At least 49 Palestinians have been killed in Israeli attacks across Gaza, medical sources say, as the Israeli military has sent tanks into areas of Deir el-Balah in central Gaza for the first time since Israel began its assault on the besieged territory in October 2023.

Israel on Monday launched the ground offensive on southern and eastern areas of the city that is packed with displaced Palestinians, a day after its military issued a forced displacement order for residents in the areas, forcing thousands of people to flee west towards the Mediterranean coast and south to Khan Younis.

Tank shelling in the area hit houses and mosques, killing at least three Palestinians and wounding several, the Reuters news agency reported, quoting local medics.

Reporting from Deir el-Balah, Al Jazeera’s Tareq Abu Azzoum said gunfire was audible as Israeli tanks rolled into the area on Monday morning.

“We can see that the entire city is under Israeli attack,” he said. “We did not manage to sleep last night.”

“There has been an ongoing Israeli bombardment. Israeli jets, tanks and naval gunboats continue to strike multiple residential areas. Three more squares were destroyed in the city, and then residential houses were flattened.”

Smoke and flames rise from a residential building hit by an Israeli strike, in Gaza City July 21, 2025. REUTERS/Khamis Al-Rifi TPX IMAGES OF THE DAY
Smoke and flames rise from a residential building hit by an Israeli strike in Gaza City on July 21, 2025 [Khamis Al-Rifi/Reuters]

He said many Deir el-Balah residents fled using donkey carts and other modes of transport.

Israel intensifies attacks

In Khan Younis in southern Gaza, an Israeli air strike killed at least five people, including a husband and wife and their two children, in a tent, medics said.

Among those reported killed since dawn on Monday were four aid seekers waiting for food near a distribution centre operated by the United States- and Israeli-backed Gaza Humanitarian Foundation (GHF).

Five other Palestinians were killed in a separate Israeli bombardment in Jabalia al-Balad in the north.

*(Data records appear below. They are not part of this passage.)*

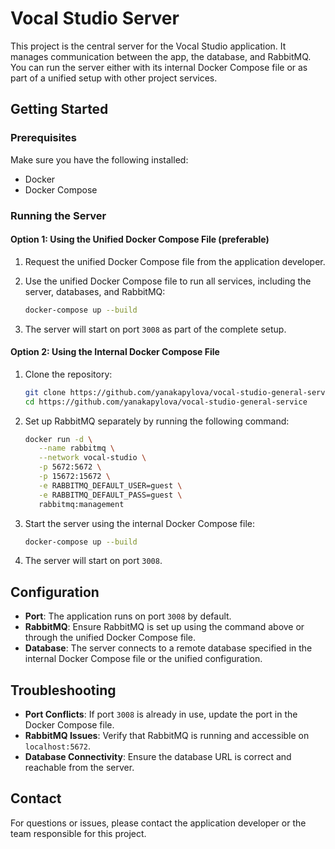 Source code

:# Vocal Studio Server

This project is the central server for the Vocal Studio application. It manages communication between the app, the database, and RabbitMQ. You can run the server either with its internal Docker Compose file or as part of a unified setup with other project services.

## Getting Started

### Prerequisites

Make sure you have the following installed:
- Docker
- Docker Compose

### Running the Server

#### Option 1: Using the Unified Docker Compose File (preferable)

1. Request the unified Docker Compose file from the application developer.

2. Use the unified Docker Compose file to run all services, including the server, databases, and RabbitMQ:
   ```bash
   docker-compose up --build
   ```

3. The server will start on port `3008` as part of the complete setup.

#### Option 2: Using the Internal Docker Compose File

1. Clone the repository:
   ```bash
   git clone https://github.com/yanakapylova/vocal-studio-general-service
   cd https://github.com/yanakapylova/vocal-studio-general-service
   ```

2. Set up RabbitMQ separately by running the following command:
   ```bash
   docker run -d \
      --name rabbitmq \
      --network vocal-studio \
      -p 5672:5672 \
      -p 15672:15672 \
      -e RABBITMQ_DEFAULT_USER=guest \
      -e RABBITMQ_DEFAULT_PASS=guest \
      rabbitmq:management
   ```

3. Start the server using the internal Docker Compose file:
   ```bash
   docker-compose up --build
   ```
4. The server will start on port `3008`.

## Configuration

- **Port**: The application runs on port `3008` by default.
- **RabbitMQ**: Ensure RabbitMQ is set up using the command above or through the unified Docker Compose file.
- **Database**: The server connects to a remote database specified in the internal Docker Compose file or the unified configuration.

## Troubleshooting

- **Port Conflicts**: If port `3008` is already in use, update the port in the Docker Compose file.
- **RabbitMQ Issues**: Verify that RabbitMQ is running and accessible on `localhost:5672`.
- **Database Connectivity**: Ensure the database URL is correct and reachable from the server.

## Contact
For questions or issues, please contact the application developer or the team responsible for this project.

Earlier, the Palestine Red Crescent Society reported that its teams had recovered the body of one person and evacuated three wounded after an Israeli artillery strike on the nearby Jabalia al-Nazla area.

Drone strikes were reported in Gaza City, resulting in casualties, a source at al-Shifa Hospital told Al Jazeera Arabic.

The previous day, at least 134 people were killed and 1,155 injured by Israeli forces, according to the Gaza Ministry of Health. At least 59,029 people in Gaza have been killed since the war began.

On Sunday, Gaza health authorities reported at least 19 people had starved to death in one day, highlighting the desperate situation under the Israeli aid blockade.

In an interview with Al Jazeera, the World Food Programme’s Palestine representative, Antoine Renard, said the United Nations agency has warned for “weeks” that Palestinians in Gaza are facing starvation.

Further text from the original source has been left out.